• What the exercise asks: Below is a set of entries; copy all of them exactly.

• Data provided:
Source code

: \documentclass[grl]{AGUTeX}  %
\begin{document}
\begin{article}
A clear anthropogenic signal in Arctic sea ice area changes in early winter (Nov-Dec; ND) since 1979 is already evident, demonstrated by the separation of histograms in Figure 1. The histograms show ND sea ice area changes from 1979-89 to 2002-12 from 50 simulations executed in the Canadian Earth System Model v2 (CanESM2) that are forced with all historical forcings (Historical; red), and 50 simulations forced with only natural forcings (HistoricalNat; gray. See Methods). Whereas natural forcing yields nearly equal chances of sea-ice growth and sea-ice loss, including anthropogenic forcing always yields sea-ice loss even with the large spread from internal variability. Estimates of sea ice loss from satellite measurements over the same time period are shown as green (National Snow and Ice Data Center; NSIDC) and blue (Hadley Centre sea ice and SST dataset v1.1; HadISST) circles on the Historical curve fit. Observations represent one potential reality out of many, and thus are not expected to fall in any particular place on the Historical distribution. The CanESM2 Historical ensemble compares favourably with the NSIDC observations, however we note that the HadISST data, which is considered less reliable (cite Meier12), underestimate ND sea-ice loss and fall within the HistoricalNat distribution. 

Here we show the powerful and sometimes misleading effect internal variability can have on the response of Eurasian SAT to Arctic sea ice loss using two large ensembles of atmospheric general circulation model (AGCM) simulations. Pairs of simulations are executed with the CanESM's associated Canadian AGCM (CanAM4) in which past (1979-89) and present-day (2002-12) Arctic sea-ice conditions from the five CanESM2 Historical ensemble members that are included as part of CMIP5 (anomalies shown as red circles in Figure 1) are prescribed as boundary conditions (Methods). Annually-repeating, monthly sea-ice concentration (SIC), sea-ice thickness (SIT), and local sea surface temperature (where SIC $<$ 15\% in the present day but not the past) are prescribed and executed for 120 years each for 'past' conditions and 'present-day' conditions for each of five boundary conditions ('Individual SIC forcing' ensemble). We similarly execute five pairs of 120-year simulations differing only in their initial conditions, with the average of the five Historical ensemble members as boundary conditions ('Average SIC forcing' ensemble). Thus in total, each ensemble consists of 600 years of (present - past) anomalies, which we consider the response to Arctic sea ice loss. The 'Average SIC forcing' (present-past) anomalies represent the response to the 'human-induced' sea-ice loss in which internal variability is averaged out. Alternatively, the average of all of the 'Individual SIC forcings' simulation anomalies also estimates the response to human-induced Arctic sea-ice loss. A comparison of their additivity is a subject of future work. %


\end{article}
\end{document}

• Expected answer:
Source code

: \documentclass[grl]{AGUTeX}  %
\begin{document}
\begin{article}
A clear anthropogenic signal in Arctic sea ice area changes in early winter (Nov-Dec; ND) since 1979 is already evident, demonstrated by the separation of histograms in Figure 1. The histograms show ND sea ice area changes from 1979-89 to 2002-12 from 50 simulations executed in the Canadian Earth System Model v2 (CanESM2) that are forced with all historical forcings (Historical; red), and 50 simulations forced with only natural forcings (HistoricalNat; gray. See Methods). Whereas natural forcing yields nearly equal chances of sea-ice growth and sea-ice loss, including anthropogenic forcing always yields sea-ice loss even with the large spread from internal variability. Estimates of sea ice loss from satellite measurements over the same time period are shown as green (National Snow and Ice Data Center; NSIDC) and blue (Hadley Centre sea ice and SST dataset v1.1; HadISST) circles on the Historical curve fit. Observations represent one potential reality out of many, and thus are not expected to fall in any particular place on the Historical distribution. The CanESM2 Historical ensemble compares favourably with the NSIDC observations, however we note that the HadISST data, which is considered less reliable (cite Meier12), underestimate ND sea-ice loss and fall within the HistoricalNat distribution. 

Here we show the powerful and sometimes misleading effect internal variability can have on the response of Eurasian SAT to Arctic sea ice loss using two large ensembles of atmospheric general circulation model (AGCM) simulations. Pairs of simulations are executed with the CanESM's associated Canadian AGCM (CanAM4) in which past (1979-89) and present-day (2002-12) Arctic sea-ice conditions from the five CanESM2 Historical ensemble members that are included as part of CMIP5 (anomalies shown as red circles in Figure 1) are prescribed as boundary conditions (Methods). Annually-repeating, monthly sea-ice concentration (SIC), sea-ice thickness (SIT), and local sea surface temperature (where SIC $<$ 15\% in the present day but not the past) are prescribed and executed for 120 years each for 'past' conditions and 'present-day' conditions for each of five boundary conditions ('Individual SIC forcing' ensemble). We similarly execute five pairs of 120-year simulations differing only in their initial conditions, with the average of the five Historical ensemble members as boundary conditions ('Average SIC forcing' ensemble). Thus in total, each ensemble consists of 600 years of (present - past) anomalies, which we consider the response to Arctic sea ice loss. The 'Average SIC forcing' (present-past) anomalies represent the response to the 'human-induced' sea-ice loss in which internal variability is averaged out. Alternatively, the average of all of the 'Individual SIC forcings' simulation anomalies also estimates the response to human-induced Arctic sea-ice loss. A comparison of their additivity is a subject of future work. %


\end{article}
\end{document}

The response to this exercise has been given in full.